If you head south on Chestnut Avenue from Highway 180 toward the university, you will see a billboard that says “Advertising is evil, until it gets you to eat an orange.” We teach marketing and advertising and use it extensively, so I would not endorse the first clause in the statement. Advertising can be used for good, and in fact it can be used for something very good, better even than encouraging healthy eating, like encouraging enrolling in and supporting Fresno Pacific University.
We believe our mission is important, even crucial, life-changing—or “transformative,” as we say—for students and for the communities of this region, and around the world.

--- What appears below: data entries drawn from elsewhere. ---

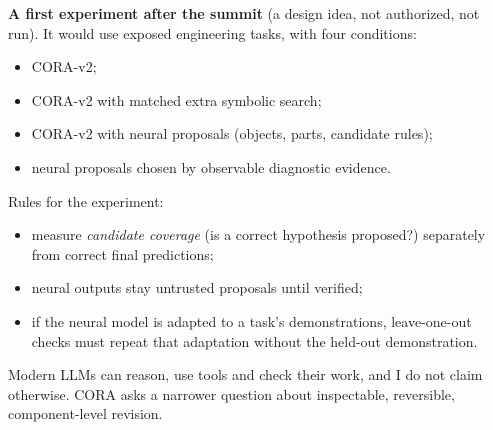 \documentclass[11pt]{article}
\begin{document}
\textbf{A first experiment after the summit} (a design idea, not authorized, not run). It would use exposed engineering
tasks, with four conditions:
\begin{itemize}
  \item CORA-v2;
  \item CORA-v2 with matched extra symbolic search;
  \item CORA-v2 with neural proposals (objects, parts, candidate rules);
  \item neural proposals chosen by observable diagnostic evidence.
\end{itemize}
Rules for the experiment:
\begin{itemize}
  \item measure \emph{candidate coverage} (is a correct hypothesis proposed?) separately from correct final
        predictions;
  \item neural outputs stay untrusted proposals until verified;
  \item if the neural model is adapted to a task's demonstrations, leave-one-out checks must repeat that adaptation
        without the held-out demonstration.
\end{itemize}
Modern LLMs can reason, use tools and check their work, and I do not claim otherwise. CORA asks a narrower question
about inspectable, reversible, component-level revision.
\end{document}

We believe that when our graduates “serve in diverse local and global communities,” seek “peacemaking through reconciliation and social justice,” work through “integrating competency in the arts, sciences and professions” and practice “wise and effective ethical leadership through generous and compassionate service and professional excellence that embodies the kingdom of Christ,” they are being the kind of people that demonstrates the extraordinary value and importance of the work of Fresno Pacific. The phrases quoted here are from the first statement of our new strategic plan. They reflect the “desired condition,” or the result of the education practiced at this university. This inspiring mission is a privilege to be a part of for faculty, staff and administration. It is also a great benefit to our graduates and all those they work and live with in businesses, education and ministry or among family, friends and neighbors. It is much better than eating an orange, and so we advertise! We do not hide this light under a bushel.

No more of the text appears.